■ To do ■
Please repeat, from the entries that follow, the lines from the one containing "A Discord bot" through the one containing "- Export data to CSV" exactly, adding nothing.

---------------

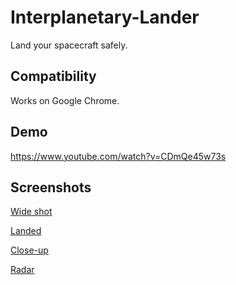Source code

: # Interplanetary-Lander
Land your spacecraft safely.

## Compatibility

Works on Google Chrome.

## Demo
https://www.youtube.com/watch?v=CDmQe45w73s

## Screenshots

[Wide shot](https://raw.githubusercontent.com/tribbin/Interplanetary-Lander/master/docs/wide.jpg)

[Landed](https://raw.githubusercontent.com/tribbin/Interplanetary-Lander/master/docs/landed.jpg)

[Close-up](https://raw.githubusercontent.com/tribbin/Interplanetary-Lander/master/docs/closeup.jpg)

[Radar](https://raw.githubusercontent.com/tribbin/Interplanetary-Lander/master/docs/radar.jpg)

---------------

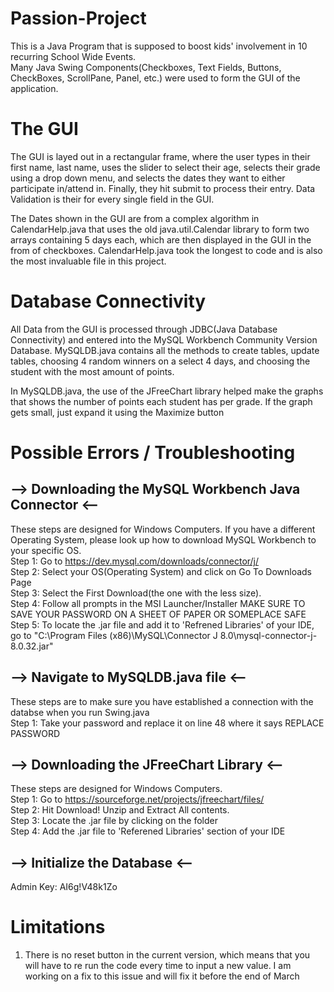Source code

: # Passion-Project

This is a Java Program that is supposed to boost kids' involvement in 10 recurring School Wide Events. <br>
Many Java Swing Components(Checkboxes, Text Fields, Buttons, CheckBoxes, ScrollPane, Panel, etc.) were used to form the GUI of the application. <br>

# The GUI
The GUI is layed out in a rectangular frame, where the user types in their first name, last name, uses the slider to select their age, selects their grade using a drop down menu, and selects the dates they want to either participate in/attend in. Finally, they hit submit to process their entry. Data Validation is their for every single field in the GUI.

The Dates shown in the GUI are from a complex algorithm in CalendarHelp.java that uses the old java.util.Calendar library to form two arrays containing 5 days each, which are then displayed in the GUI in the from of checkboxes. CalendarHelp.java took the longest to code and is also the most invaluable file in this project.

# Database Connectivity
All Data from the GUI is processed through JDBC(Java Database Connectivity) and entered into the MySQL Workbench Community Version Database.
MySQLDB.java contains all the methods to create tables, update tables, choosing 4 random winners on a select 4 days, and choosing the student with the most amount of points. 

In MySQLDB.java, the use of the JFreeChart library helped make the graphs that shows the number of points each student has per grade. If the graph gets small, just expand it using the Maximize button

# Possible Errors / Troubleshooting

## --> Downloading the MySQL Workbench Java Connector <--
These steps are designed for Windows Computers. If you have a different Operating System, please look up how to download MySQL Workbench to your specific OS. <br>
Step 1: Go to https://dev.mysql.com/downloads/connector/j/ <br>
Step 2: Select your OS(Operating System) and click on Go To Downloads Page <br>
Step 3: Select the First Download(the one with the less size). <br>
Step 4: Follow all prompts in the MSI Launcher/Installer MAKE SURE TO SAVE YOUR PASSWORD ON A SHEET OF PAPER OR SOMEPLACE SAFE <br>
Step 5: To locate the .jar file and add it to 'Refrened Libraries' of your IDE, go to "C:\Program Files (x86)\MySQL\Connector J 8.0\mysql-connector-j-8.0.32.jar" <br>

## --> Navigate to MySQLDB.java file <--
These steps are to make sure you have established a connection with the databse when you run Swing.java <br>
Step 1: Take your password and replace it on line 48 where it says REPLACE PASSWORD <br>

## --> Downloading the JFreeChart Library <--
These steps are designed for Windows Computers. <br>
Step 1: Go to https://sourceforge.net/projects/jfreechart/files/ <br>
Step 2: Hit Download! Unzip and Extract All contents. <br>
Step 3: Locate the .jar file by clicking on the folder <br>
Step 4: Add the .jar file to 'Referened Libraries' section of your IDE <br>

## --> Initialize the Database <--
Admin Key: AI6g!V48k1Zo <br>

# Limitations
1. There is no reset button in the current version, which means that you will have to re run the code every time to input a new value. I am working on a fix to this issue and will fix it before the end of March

---------------

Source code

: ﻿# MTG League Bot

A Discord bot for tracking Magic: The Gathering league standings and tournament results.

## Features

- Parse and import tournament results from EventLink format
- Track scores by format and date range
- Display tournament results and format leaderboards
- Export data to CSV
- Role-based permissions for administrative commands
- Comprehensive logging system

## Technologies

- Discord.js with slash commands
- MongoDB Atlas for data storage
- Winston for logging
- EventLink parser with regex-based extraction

---------------

■ Answer section ■
A Discord bot for tracking Magic: The Gathering league standings and tournament results.

## Features

- Parse and import tournament results from EventLink format
- Track scores by format and date range
- Display tournament results and format leaderboards
- Export data to CSV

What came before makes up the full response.